U.S. scientists have urged the U.S. government to take further defensive measures against near-Earth objects, The Los Angeles Times reported on Saturday.

The United States was not doing enough to defend the planet against the dangers posed by near-Earth objects, said a group of scientists who observed the 100th anniversary of the Tunguska asteroid event this week in Los Angeles.

"We are not prepared at this time to prevent the massive death and destruction that would occur if an object from space hit the Earth as it did in Tunguska" in Siberia, said Republican Congressman Dana Rohrabacher who joined the scientists in the event.

He was referring to an explosion in the air above Tunguska, a remote river valley in eastern Russia on June 30, 1908, which flattened trees over an 800-square-mile (1280-square-kilometer) area, but no one was killed. Although no one is positive what caused the Tunguska event, most scientists believe an asteroid about 150 feet across exploded.

If an asteroid the size of the one believed to have exploded in the air above Tunguska were to explode over Los Angeles, the destruction would be greater, Rohrabacher told a news conference at the Pasadena offices of the Planetary Society in Los Angeles.

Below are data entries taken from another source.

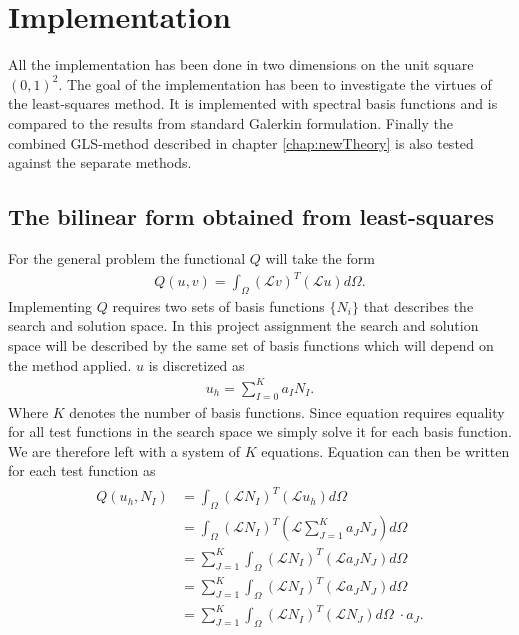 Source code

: 
\chapter{Implementation} %

\label{chap:Implementation} %



All the implementation has been done in two dimensions on the unit square $(0,1)^2$. The goal of the implementation has been to investigate the virtues of the least-squares method. It is implemented with spectral basis functions and is compared to the results from standard Galerkin formulation. Finally the combined GLS-method described in chapter \ref{chap:newTheory} is also tested against the separate methods. \section{The bilinear form obtained from least-squares}
 For the general problem the functional $Q$ will take the form 
\begin{align}
	Q(u,v)=\int_{\Omega}(\mathcal{L}v)^T(\mathcal{L}u)d\Omega.
	\label{eq:functionalInt}
\end{align}
Implementing $Q$ requires two sets of basis functions $\{N_i\}$ that describes the search and solution space. In this project assignment the search and solution space will be described by the same set of basis functions which will depend on the method applied. $u$ is discretized as 
\begin{align}
	u_h = \sum_{I=0}^{K}a_IN_I.
	\label{eq:uDisc}
\end{align}
Where $K$ denotes the number of basis functions. Since equation requires equality for all test functions in the search space we simply solve it for each basis function. We are therefore left with a system of $K$ equations. Equation can then be written for each test function as  
\begin{align}
	\begin{split}
	Q(u_h,N_I) &= \int_{\Omega}(\mathcal{L}N_I)^T(\mathcal{L}u_h)d\Omega \\
	&= \int_{\Omega}(\mathcal{L}N_I)^T(\mathcal{L}\sum_{J=1}^Ka_JN_J)d\Omega \\
	&= \sum_{J=1}^K\int_{\Omega}(\mathcal{L}N_I)^T(\mathcal{L}a_JN_J)d\Omega \\
	&= \sum_{J=1}^K\int_{\Omega}(\mathcal{L}N_I)^T(\mathcal{L}a_JN_J)d\Omega \\
	&= \sum_{J=1}^K\int_{\Omega}(\mathcal{L}N_I)^T(\mathcal{L}N_J)d\Omega \;\cdot a_J.
	\end{split}
	\label{eq:varFormDisc}
\end{align}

NASA has established a Near-Earth Object Program Office at the Jet Propulsion Laboratory in Southern California to monitor potentially dangerous asteroids. The most scrutinized is Apophis, which has about a one-in-45,000 chance of hitting Earth in 2036, according to Don Yeomans, manager of the Near-Earth Object Program Office. Apophis is about five times the suspected size of the Tunguska object.

But Alan Harris, a senior research scientist at the Space Science Institute in Boulder, Colorado, said the greatest danger does not come from the objects we know about but from the ones we haven't identified.

In one example of the lack of attention the issue is receiving in Washington, Rohrabacher said, funding for the Arecibo, Puerto Rico, radio telescope, which hunts near-Earth objects, is in danger in next year's budget.

If scientists are able to identify a potential killer asteroid, the deeper question is how to deflect it.

Theorists have proposed a variety of possible solutions, including using a nuclear weapon to blow it up or sending a spacecraft that would use gravity to drag the object off its destructive path.